Therein lies the problem most people ignore. In the Treaty of Waitangi, the land is only referred to as “New Zealand” and “Nu Tirani“. In modern times, the North Island has the official name of “Te Ika a Maui” (the fish of Maui) and the South Island is “Te Waipounamu” (the waters of greenstone), but prior to that the North Island was referred to as Aotearoa by some Maori.

Englishmen were the first to use “Aotearoa” as a collective name for our islands.

Aotearoa was popularised by men like Douglas Lilburn in his lovely Aotearoa Overture and Judge Thomas Henry Smith in his Maori translation of the national anthem. It was used frequently by historians like Governor George Grey and William Pember Reeves, and a host of European men from the Department of Education during the 19th and 20th centuries.

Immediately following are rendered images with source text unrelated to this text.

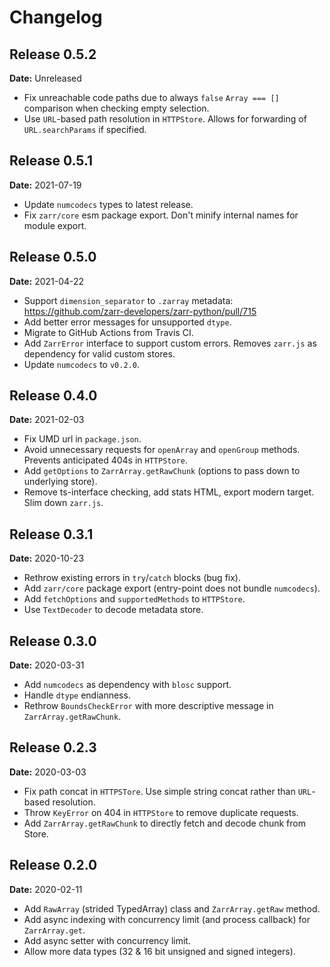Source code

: # Changelog

## Release 0.5.2
**Date:** Unreleased

* Fix unreachable code paths due to always `false` `Array === []` comparison when checking empty selection.
* Use `URL`-based path resolution in `HTTPStore`. Allows for forwarding of `URL.searchParams` if specified.

## Release 0.5.1
**Date:** 2021-07-19

* Update `numcodecs` types to latest release.
* Fix `zarr/core` esm package export. Don't minify internal names for module export.

## Release 0.5.0
**Date:** 2021-04-22

* Support `dimension_separator` to `.zarray` metadata: https://github.com/zarr-developers/zarr-python/pull/715
* Add better error messages for unsupported `dtype`.
* Migrate to GitHub Actions from Travis CI.
* Add `ZarrError` interface to support custom errors. Removes `zarr.js` as dependency for valid custom stores.
* Update `numcodecs` to `v0.2.0`.

## Release 0.4.0
**Date:** 2021-02-03

* Fix UMD url in `package.json`.
* Avoid unnecessary requests for `openArray` and `openGroup` methods. Prevents anticipated 404s in `HTTPStore`.
* Add `getOptions` to `ZarrArray.getRawChunk` (options to pass down to underlying store).
* Remove ts-interface checking, add stats HTML, export modern target. Slim down `zarr.js`.

## Release 0.3.1
**Date:** 2020-10-23

* Rethrow existing errors in `try`/`catch` blocks (bug fix).
* Add `zarr/core` package export (entry-point does not bundle `numcodecs`).
* Add `fetchOptions` and `supportedMethods` to `HTTPStore`.
* Use `TextDecoder` to decode metadata store.

## Release 0.3.0
**Date:** 2020-03-31

* Add `numcodecs` as dependency with `blosc` support.
* Handle `dtype` endianness.
* Rethrow `BoundsCheckError` with more descriptive message in `ZarrArray.getRawChunk`.

## Release 0.2.3
**Date:** 2020-03-03

* Fix path concat in `HTTPSTore`. Use simple string concat rather than `URL`-based resolution.
* Throw `KeyError` on 404 in `HTTPStore` to remove duplicate requests.
* Add `ZarrArray.getRawChunk` to directly fetch and decode chunk from Store.

## Release 0.2.0
**Date:** 2020-02-11

* Add `RawArray` (strided TypedArray) class and `ZarrArray.getRaw` method.
* Add async indexing with concurrency limit (and process callback) for `ZarrArray.get`.
* Add async setter with concurrency limit.
* Allow more data types (32 & 16 bit unsigned and signed integers).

Therefore, Aotearoa is indeed an adopted English word, a great product of colonialism, and is undeserving of derision as “not English”. It’s also been adopted in Te Reo Maori as the primary name for New Zealand.

Our Governor-General Patsy Reddy has also waded into the name change debate, saying that the proposal to change New Zealand’s name “is quite good because it acknowledges that there are two partners to the Treaty.”

The Governor-General’s role is to be non-political and non-partisan. Reddy should not be sticking her nose into the debate. As the Taxpayers Union have stated, ” Her commenting on a controversial political issue isn’t just inappropriate, it’s constitutionally wrong.”

New Zealand is the English name for our country and it should never be changed especially not for a Maori name that isn’t even historically accurate. If New Zealand (God Forbid) were ever forced to change its name to a Maori one then the Maori name on the Treaty would be the name to be used: Nu Tirani.

Even that name cannot be given legitimacy as there was never one universal Maori language. New Zealand contained many different Maori tribes and there were many words that they did not have in common. The written Maori language was created by the Europeans and it is that language that was built on in modern times to be the Maori language that is taught today.

The treaty was about making us one people under one law. New Zealand is not a Maori country, it is a multi-cultural country under an English system of law. We are all equal under the law and our country’s predominant language is English. According to Wikipedia English has never been made the official language of New Zealand. Perhaps there should be a push for that change to be made rather than the one to change our name?

Believe it or not the Maori language “was made the first de jure official language in 1987. New Zealand Sign Language (NZSL) has been an official language since 2006.” If anything should be changed this should be changed. English is the dominant language and it should be the official language of New Zealand. It is ridiculous that the Maori language and Sign language have been given official status but English hasn’t. Where is the partnership and equality that the activists are all bleating about? Oh yeah, that’s right, it is only ever a one-way street.